### Required action:
Produce a verbatim transcription of all records.

### Data shown:

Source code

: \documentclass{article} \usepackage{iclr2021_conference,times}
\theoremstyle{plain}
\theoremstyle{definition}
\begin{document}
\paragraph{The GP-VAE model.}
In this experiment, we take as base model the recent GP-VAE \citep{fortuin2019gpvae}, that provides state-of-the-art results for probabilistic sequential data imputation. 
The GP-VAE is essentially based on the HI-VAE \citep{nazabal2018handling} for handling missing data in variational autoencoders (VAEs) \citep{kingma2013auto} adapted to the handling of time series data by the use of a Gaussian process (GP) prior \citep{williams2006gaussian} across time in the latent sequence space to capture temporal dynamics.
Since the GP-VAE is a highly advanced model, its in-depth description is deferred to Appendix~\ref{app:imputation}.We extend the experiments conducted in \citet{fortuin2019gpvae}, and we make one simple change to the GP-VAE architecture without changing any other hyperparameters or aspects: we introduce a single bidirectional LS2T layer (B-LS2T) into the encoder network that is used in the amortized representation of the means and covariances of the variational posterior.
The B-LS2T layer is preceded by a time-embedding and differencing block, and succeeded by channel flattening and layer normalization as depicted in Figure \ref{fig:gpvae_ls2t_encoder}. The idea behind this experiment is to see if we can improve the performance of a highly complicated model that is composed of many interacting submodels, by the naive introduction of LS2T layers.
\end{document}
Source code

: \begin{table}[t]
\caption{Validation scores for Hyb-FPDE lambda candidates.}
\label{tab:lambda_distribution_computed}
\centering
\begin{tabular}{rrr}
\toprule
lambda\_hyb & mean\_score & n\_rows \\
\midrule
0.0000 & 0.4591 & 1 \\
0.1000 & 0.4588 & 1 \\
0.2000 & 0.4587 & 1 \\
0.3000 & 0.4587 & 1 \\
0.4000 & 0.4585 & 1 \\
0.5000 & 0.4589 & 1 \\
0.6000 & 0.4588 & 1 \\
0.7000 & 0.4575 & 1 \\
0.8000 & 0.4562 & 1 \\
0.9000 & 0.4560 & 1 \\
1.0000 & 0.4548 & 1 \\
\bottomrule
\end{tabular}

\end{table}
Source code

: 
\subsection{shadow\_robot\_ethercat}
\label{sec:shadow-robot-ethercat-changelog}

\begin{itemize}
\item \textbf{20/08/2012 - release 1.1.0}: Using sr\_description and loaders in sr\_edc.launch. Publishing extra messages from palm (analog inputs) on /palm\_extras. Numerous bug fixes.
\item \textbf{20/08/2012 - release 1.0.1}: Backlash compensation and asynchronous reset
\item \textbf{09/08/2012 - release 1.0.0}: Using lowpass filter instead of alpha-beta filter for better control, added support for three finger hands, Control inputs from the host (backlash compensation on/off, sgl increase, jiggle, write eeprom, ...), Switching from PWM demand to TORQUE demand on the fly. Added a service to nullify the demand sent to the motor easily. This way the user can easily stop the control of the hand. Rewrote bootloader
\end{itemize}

### Task solution:
Source code

: \documentclass{article} \usepackage{iclr2021_conference,times}
\theoremstyle{plain}
\theoremstyle{definition}
\begin{document}
\paragraph{The GP-VAE model.}
In this experiment, we take as base model the recent GP-VAE \citep{fortuin2019gpvae}, that provides state-of-the-art results for probabilistic sequential data imputation. 
The GP-VAE is essentially based on the HI-VAE \citep{nazabal2018handling} for handling missing data in variational autoencoders (VAEs) \citep{kingma2013auto} adapted to the handling of time series data by the use of a Gaussian process (GP) prior \citep{williams2006gaussian} across time in the latent sequence space to capture temporal dynamics.
Since the GP-VAE is a highly advanced model, its in-depth description is deferred to Appendix~\ref{app:imputation}.We extend the experiments conducted in \citet{fortuin2019gpvae}, and we make one simple change to the GP-VAE architecture without changing any other hyperparameters or aspects: we introduce a single bidirectional LS2T layer (B-LS2T) into the encoder network that is used in the amortized representation of the means and covariances of the variational posterior.
The B-LS2T layer is preceded by a time-embedding and differencing block, and succeeded by channel flattening and layer normalization as depicted in Figure \ref{fig:gpvae_ls2t_encoder}. The idea behind this experiment is to see if we can improve the performance of a highly complicated model that is composed of many interacting submodels, by the naive introduction of LS2T layers.
\end{document}
Source code

: \begin{table}[t]
\caption{Validation scores for Hyb-FPDE lambda candidates.}
\label{tab:lambda_distribution_computed}
\centering
\begin{tabular}{rrr}
\toprule
lambda\_hyb & mean\_score & n\_rows \\
\midrule
0.0000 & 0.4591 & 1 \\
0.1000 & 0.4588 & 1 \\
0.2000 & 0.4587 & 1 \\
0.3000 & 0.4587 & 1 \\
0.4000 & 0.4585 & 1 \\
0.5000 & 0.4589 & 1 \\
0.6000 & 0.4588 & 1 \\
0.7000 & 0.4575 & 1 \\
0.8000 & 0.4562 & 1 \\
0.9000 & 0.4560 & 1 \\
1.0000 & 0.4548 & 1 \\
\bottomrule
\end{tabular}

\end{table}
Source code

: 
\subsection{shadow\_robot\_ethercat}
\label{sec:shadow-robot-ethercat-changelog}

\begin{itemize}
\item \textbf{20/08/2012 - release 1.1.0}: Using sr\_description and loaders in sr\_edc.launch. Publishing extra messages from palm (analog inputs) on /palm\_extras. Numerous bug fixes.
\item \textbf{20/08/2012 - release 1.0.1}: Backlash compensation and asynchronous reset
\item \textbf{09/08/2012 - release 1.0.0}: Using lowpass filter instead of alpha-beta filter for better control, added support for three finger hands, Control inputs from the host (backlash compensation on/off, sgl increase, jiggle, write eeprom, ...), Switching from PWM demand to TORQUE demand on the fly. Added a service to nullify the demand sent to the motor easily. This way the user can easily stop the control of the hand. Rewrote bootloader
\end{itemize}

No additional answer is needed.